• Data under study:
Content starts

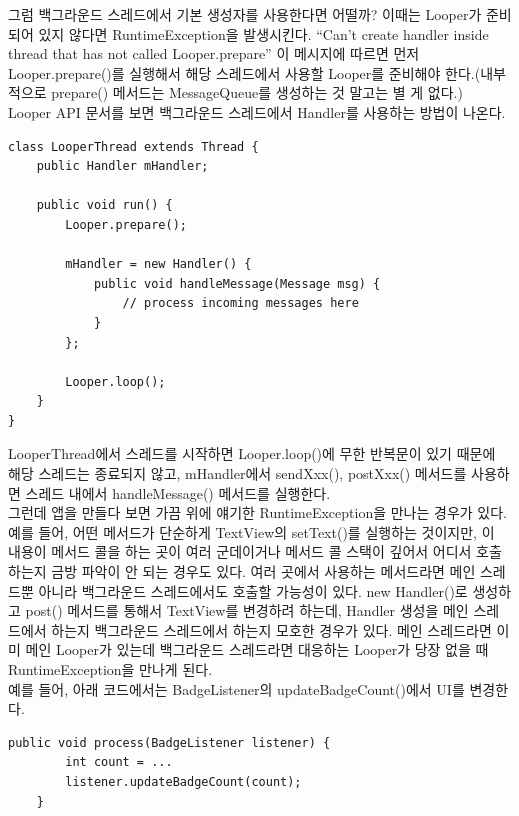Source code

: 그럼 백그라운드 스레드에서 기본 생성자를 사용한다면 어떨까? 이때는 Looper가 준비되어 있지 않다면 RuntimeException을 발생시킨다. 
``Can't create handler inside thread that has not called Looper.prepare''
이 메시지에 따르면 먼저 Looper.prepare()를 실행해서 해당 스레드에서 사용할 Looper를 준비해야 한다.(내부적으로 prepare() 메서드는 MessageQueue를 생성하는 것 말고는 별 게 없다.)\\

Looper API 문서를 보면 백그라운드 스레드에서 Handler를 사용하는 방법이 나온다.

\begin{lstlisting}[frame=single, caption=LooperThead, label=src:LooperThread] 
class LooperThread extends Thread {
	public Handler mHandler;

	public void run() {
		Looper.prepare();

		mHandler = new Handler() {
        	public void handleMessage(Message msg) {
            	// process incoming messages here
			}
		};

		Looper.loop();
	}
}
\end{lstlisting}
LooperThread에서 스레드를 시작하면 Looper.loop()에 무한 반복문이 있기 때문에 해당 스레드는 종료되지 않고, mHandler에서 sendXxx(), postXxx() 메서드를 사용하면 스레드 내에서 handleMessage() 메서드를 실행한다.\\

그런데 앱을 만들다 보면 가끔 위에 얘기한 RuntimeException을 만나는 경우가 있다.
예를 들어, 어떤 메서드가 단순하게 TextView의 setText()를 실행하는 것이지만, 이 내용이 메서드 콜을 하는 곳이 여러 군데이거나 메서드 콜 스택이 깊어서 어디서 호출하는지 금방 파악이 안 되는 경우도 있다.
여러 곳에서 사용하는 메서드라면 메인 스레드뿐 아니라 백그라운드 스레드에서도 호출할 가능성이 있다. 
new Handler()로 생성하고 post() 메서드를 통해서 TextView를 변경하려 하는데, Handler 생성을 메인 스레드에서 하는지 백그라운드 스레드에서 하는지 모호한 경우가 있다.
메인 스레드라면 이미 메인 Looper가 있는데 백그라운드 스레드라면 대응하는 Looper가 당장 없을 때 RuntimeException을 만나게 된다.\\

예를 들어, 아래 코드에서는 BadgeListener의 updateBadgeCount()에서 UI를 변경한다.
\begin{lstlisting}[frame=single] 
	public void process(BadgeListener listener) {
		int count = ...
		listener.updateBadgeCount(count);
	}
\end{lstlisting}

Content ends

Look above for the line holding "Looper.loop();", then set down exactly that line and every line after it up to and including the line holding "new Handler()로 생성하고", with nothing else.

		Looper.loop();
	}
}
\end{lstlisting}
LooperThread에서 스레드를 시작하면 Looper.loop()에 무한 반복문이 있기 때문에 해당 스레드는 종료되지 않고, mHandler에서 sendXxx(), postXxx() 메서드를 사용하면 스레드 내에서 handleMessage() 메서드를 실행한다.\\

그런데 앱을 만들다 보면 가끔 위에 얘기한 RuntimeException을 만나는 경우가 있다.
예를 들어, 어떤 메서드가 단순하게 TextView의 setText()를 실행하는 것이지만, 이 내용이 메서드 콜을 하는 곳이 여러 군데이거나 메서드 콜 스택이 깊어서 어디서 호출하는지 금방 파악이 안 되는 경우도 있다.
여러 곳에서 사용하는 메서드라면 메인 스레드뿐 아니라 백그라운드 스레드에서도 호출할 가능성이 있다. 
new Handler()로 생성하고 post() 메서드를 통해서 TextView를 변경하려 하는데, Handler 생성을 메인 스레드에서 하는지 백그라운드 스레드에서 하는지 모호한 경우가 있다.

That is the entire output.